• _Work item_
Give back exactly the lines of the data below, starting with the line that has "さらに最近話題になっているの" and going on through the line that has "最後に、韓国滞在中の通信環境".

+ + + +

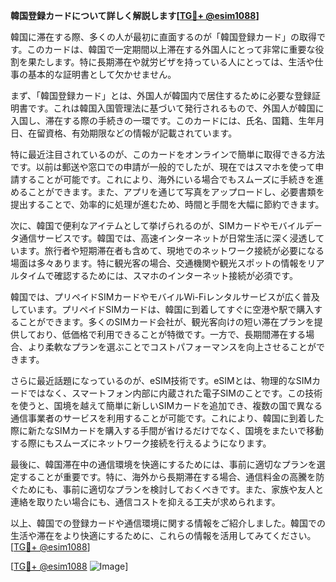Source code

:**韓国登録カードについて詳しく解説します[[TG💪+ @esim1088](https://t.me/s/esim1088)]**

韓国に滞在する際、多くの人が最初に直面するのが「韓国登録カード」の取得です。このカードは、韓国で一定期間以上滞在する外国人にとって非常に重要な役割を果たします。特に長期滞在や就労ビザを持っている人にとっては、生活や仕事の基本的な証明書として欠かせません。

まず、「韓国登録カード」とは、外国人が韓国内で居住するために必要な登録証明書です。これは韓国入国管理法に基づいて発行されるもので、外国人が韓国に入国し、滞在する際の手続きの一環です。このカードには、氏名、国籍、生年月日、在留資格、有効期限などの情報が記載されています。

特に最近注目されているのが、このカードをオンラインで簡単に取得できる方法です。以前は郵送や窓口での申請が一般的でしたが、現在ではスマホを使って申請することが可能です。これにより、海外にいる場合でもスムーズに手続きを進めることができます。また、アプリを通じて写真をアップロードし、必要書類を提出することで、効率的に処理が進むため、時間と手間を大幅に節約できます。

次に、韓国で便利なアイテムとして挙げられるのが、SIMカードやモバイルデータ通信サービスです。韓国では、高速インターネットが日常生活に深く浸透しています。旅行者や短期滞在者も含めて、現地でのネットワーク接続が必要になる場面は多々あります。特に観光客の場合、交通機関や観光スポットの情報をリアルタイムで確認するためには、スマホのインターネット接続が必須です。

韓国では、プリペイドSIMカードやモバイルWi-Fiレンタルサービスが広く普及しています。プリペイドSIMカードは、韓国に到着してすぐに空港や駅で購入することができます。多くのSIMカード会社が、観光客向けの短い滞在プランを提供しており、低価格で利用できることが特徴です。一方で、長期間滞在する場合、より柔軟なプランを選ぶことでコストパフォーマンスを向上させることができます。

さらに最近話題になっているのが、eSIM技術です。eSIMとは、物理的なSIMカードではなく、スマートフォン内部に内蔵された電子SIMのことです。この技術を使うと、国境を越えて簡単に新しいSIMカードを追加でき、複数の国で異なる通信事業者のサービスを利用することが可能です。これにより、韓国に到着した際に新たなSIMカードを購入する手間が省けるだけでなく、国境をまたいで移動する際にもスムーズにネットワーク接続を行えるようになります。

最後に、韓国滞在中の通信環境を快適にするためには、事前に適切なプランを選定することが重要です。特に、海外から長期滞在する場合、通信料金の高騰を防ぐためにも、事前に適切なプランを検討しておくべきです。また、家族や友人と連絡を取りたい場合にも、通信コストを抑える工夫が求められます。

以上、韓国での登録カードや通信環境に関する情報をご紹介しました。韓国での生活や滞在をより快適にするために、これらの情報を活用してみてください。[[TG💪+ @esim1088](https://t.me/s/esim1088)]

[[TG💪+ @esim1088](https://t.me/s/esim1088) ![Image](https://i.postimg.cc/Y0z9fWf4/image.png)]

+ + + +

• _Response to this task_
さらに最近話題になっているのが、eSIM技術です。eSIMとは、物理的なSIMカードではなく、スマートフォン内部に内蔵された電子SIMのことです。この技術を使うと、国境を越えて簡単に新しいSIMカードを追加でき、複数の国で異なる通信事業者のサービスを利用することが可能です。これにより、韓国に到着した際に新たなSIMカードを購入する手間が省けるだけでなく、国境をまたいで移動する際にもスムーズにネットワーク接続を行えるようになります。

最後に、韓国滞在中の通信環境を快適にするためには、事前に適切なプランを選定することが重要です。特に、海外から長期滞在する場合、通信料金の高騰を防ぐためにも、事前に適切なプランを検討しておくべきです。また、家族や友人と連絡を取りたい場合にも、通信コストを抑える工夫が求められます。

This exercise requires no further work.